The UK during the first half of the industrial revolution was about as democratic as some of the ancient Greek city states, and even that was an improvement over the reaches of the British Empire.
What solved all those things you list was industrialisation and (arguably) capitalism*, but capitalism itself is tens of thousands of village-sized autocratcies** where each has the freedom to try things and fail (though even that varies with time, hence debtors' prison), and back then people were still working out what "workers rights" and "health and safety" meant, hence the radium girls, or children being crushed by the power looms they were paid to clean while they were still running.
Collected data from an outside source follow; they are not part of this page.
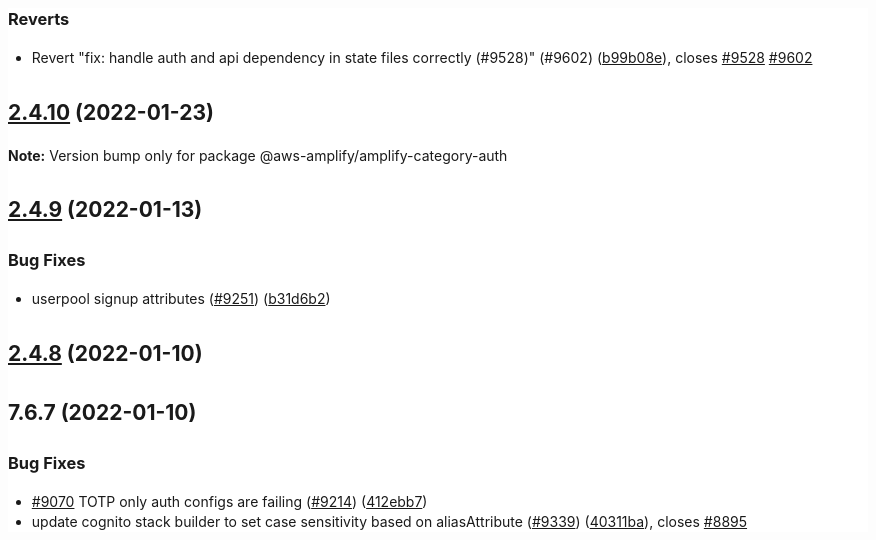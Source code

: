 
### Reverts

* Revert "fix: handle auth and api dependency in state files correctly (#9528)" (#9602) ([b99b08e](https://github.com/aws-amplify/amplify-cli/commit/b99b08e187be8f2f77761ccdd1092a0cba86a051)), closes [#9528](https://github.com/aws-amplify/amplify-cli/issues/9528) [#9602](https://github.com/aws-amplify/amplify-cli/issues/9602)





## [2.4.10](https://github.com/aws-amplify/amplify-cli/compare/@aws-amplify/amplify-category-auth@2.4.9...@aws-amplify/amplify-category-auth@2.4.10) (2022-01-23)

**Note:** Version bump only for package @aws-amplify/amplify-category-auth





## [2.4.9](https://github.com/aws-amplify/amplify-cli/compare/@aws-amplify/amplify-category-auth@2.4.8...@aws-amplify/amplify-category-auth@2.4.9) (2022-01-13)


### Bug Fixes

* userpool signup attributes ([#9251](https://github.com/aws-amplify/amplify-cli/issues/9251)) ([b31d6b2](https://github.com/aws-amplify/amplify-cli/commit/b31d6b22724f5a4ad3f953d42e211387603d4d2b))





## [2.4.8](https://github.com/aws-amplify/amplify-cli/compare/@aws-amplify/amplify-category-auth@2.4.6...@aws-amplify/amplify-category-auth@2.4.8) (2022-01-10)



## 7.6.7 (2022-01-10)


### Bug Fixes

* [#9070](https://github.com/aws-amplify/amplify-cli/issues/9070) TOTP only auth configs are failing ([#9214](https://github.com/aws-amplify/amplify-cli/issues/9214)) ([412ebb7](https://github.com/aws-amplify/amplify-cli/commit/412ebb7520df440ba831ee91901421918d626df2))
* update cognito stack builder to set case sensitivity based on aliasAttribute ([#9339](https://github.com/aws-amplify/amplify-cli/issues/9339)) ([40311ba](https://github.com/aws-amplify/amplify-cli/commit/40311bac8e5d4073ac48e7b67b2295e81d57f17a)), closes [#8895](https://github.com/aws-amplify/amplify-cli/issues/8895)




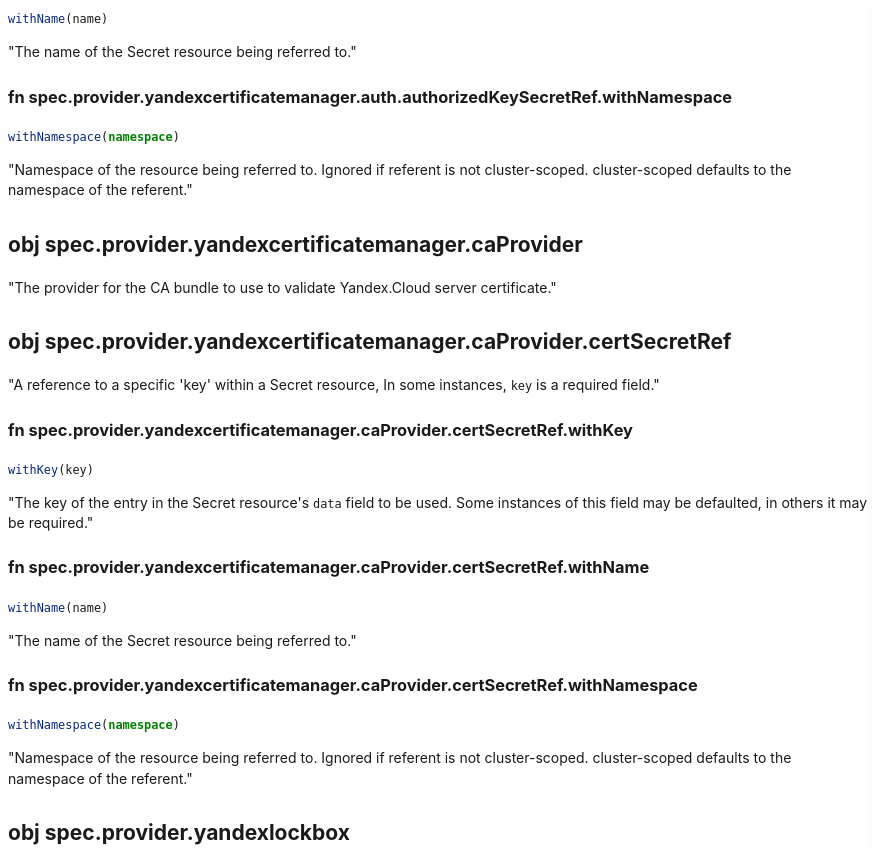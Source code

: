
 ```ts
withName(name)
```

"The name of the Secret resource being referred to."

### fn spec.provider.yandexcertificatemanager.auth.authorizedKeySecretRef.withNamespace

```ts
withNamespace(namespace)
```

"Namespace of the resource being referred to. Ignored if referent is not cluster-scoped. cluster-scoped defaults to the namespace of the referent."

## obj spec.provider.yandexcertificatemanager.caProvider

"The provider for the CA bundle to use to validate Yandex.Cloud server certificate."

## obj spec.provider.yandexcertificatemanager.caProvider.certSecretRef

"A reference to a specific 'key' within a Secret resource, In some instances, `key` is a required field."

### fn spec.provider.yandexcertificatemanager.caProvider.certSecretRef.withKey

```ts
withKey(key)
```

"The key of the entry in the Secret resource's `data` field to be used. Some instances of this field may be defaulted, in others it may be required."

### fn spec.provider.yandexcertificatemanager.caProvider.certSecretRef.withName

```ts
withName(name)
```

"The name of the Secret resource being referred to."

### fn spec.provider.yandexcertificatemanager.caProvider.certSecretRef.withNamespace

```ts
withNamespace(namespace)
```

"Namespace of the resource being referred to. Ignored if referent is not cluster-scoped. cluster-scoped defaults to the namespace of the referent."

## obj spec.provider.yandexlockbox
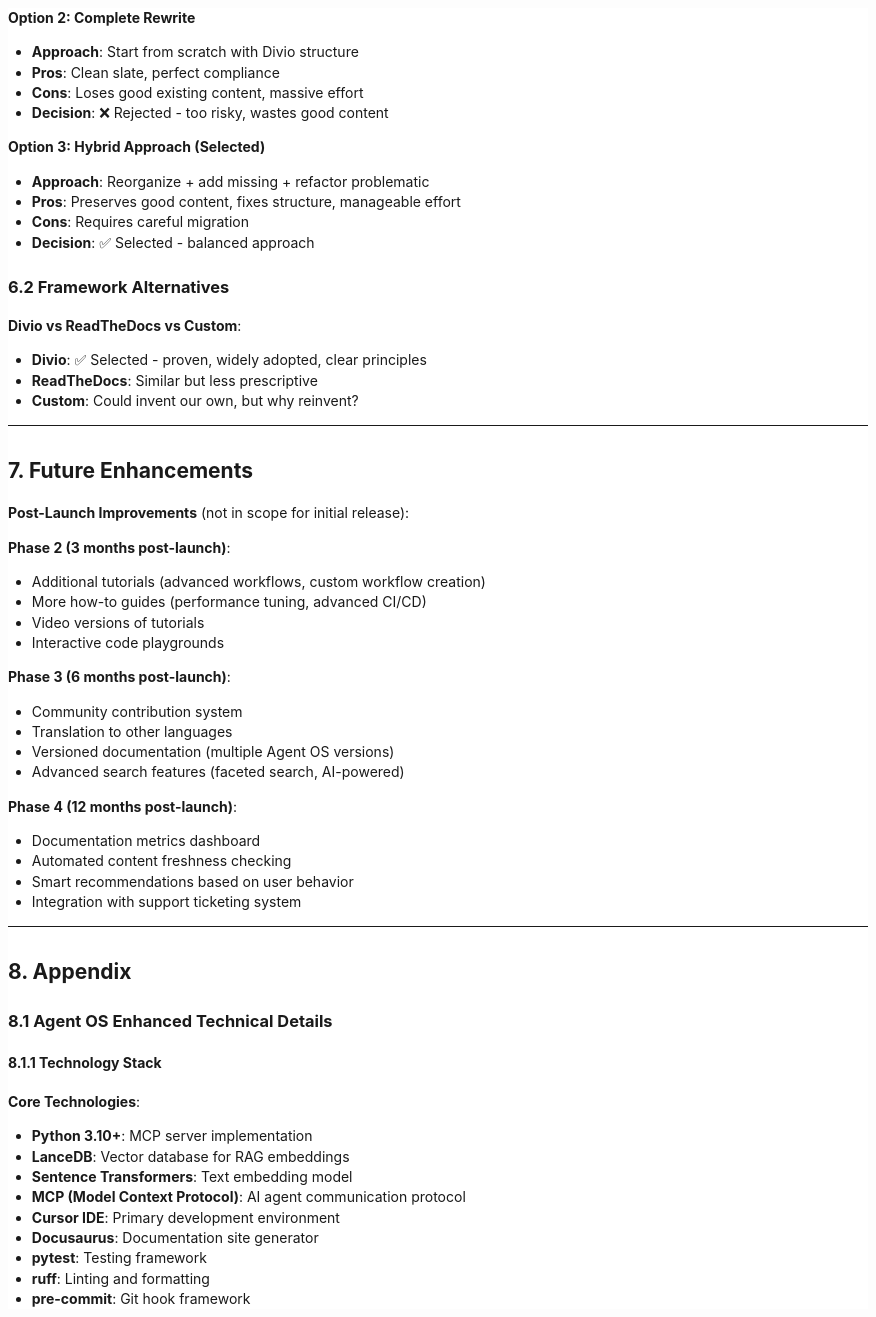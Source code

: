 **Option 2: Complete Rewrite**
- **Approach**: Start from scratch with Divio structure
- **Pros**: Clean slate, perfect compliance
- **Cons**: Loses good existing content, massive effort
- **Decision**: ❌ Rejected - too risky, wastes good content

**Option 3: Hybrid Approach (Selected)**
- **Approach**: Reorganize + add missing + refactor problematic
- **Pros**: Preserves good content, fixes structure, manageable effort
- **Cons**: Requires careful migration
- **Decision**: ✅ Selected - balanced approach

### 6.2 Framework Alternatives

**Divio vs ReadTheDocs vs Custom**:
- **Divio**: ✅ Selected - proven, widely adopted, clear principles
- **ReadTheDocs**: Similar but less prescriptive
- **Custom**: Could invent our own, but why reinvent?

---

## 7. Future Enhancements

**Post-Launch Improvements** (not in scope for initial release):

**Phase 2 (3 months post-launch)**:
- Additional tutorials (advanced workflows, custom workflow creation)
- More how-to guides (performance tuning, advanced CI/CD)
- Video versions of tutorials
- Interactive code playgrounds

**Phase 3 (6 months post-launch)**:
- Community contribution system
- Translation to other languages
- Versioned documentation (multiple Agent OS versions)
- Advanced search features (faceted search, AI-powered)

**Phase 4 (12 months post-launch)**:
- Documentation metrics dashboard
- Automated content freshness checking
- Smart recommendations based on user behavior
- Integration with support ticketing system

---

## 8. Appendix

### 8.1 Agent OS Enhanced Technical Details

#### 8.1.1 Technology Stack

**Core Technologies**:
- **Python 3.10+**: MCP server implementation
- **LanceDB**: Vector database for RAG embeddings
- **Sentence Transformers**: Text embedding model
- **MCP (Model Context Protocol)**: AI agent communication protocol
- **Cursor IDE**: Primary development environment
- **Docusaurus**: Documentation site generator
- **pytest**: Testing framework
- **ruff**: Linting and formatting
- **pre-commit**: Git hook framework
To illustrate your list with e.g. food, what solved food was the Haber-Bosch process, which is responsible for about half the nitrogen in our bodies today; the British Empire thought famines were nature's way of finding balance.
* the argument against capitalism here is the Soviet Union; the counter-argument is that the Soviets could literally just look at and copy what already existed by that point; the counter-counter-argument is that they also invented some stuff of their own; the counter-counter-counter-argument is that vanishingly few of those examples were actually state-of-the-art, and the only ones I can even think of is the first half of the Space Race.
Similar to what you suggest, many say history is written by the victors. But instead history is written by those who can write and survive. There's not much written from the perspective of a commoner for most of history. But where those writings survive, the situations do not appear pleasant.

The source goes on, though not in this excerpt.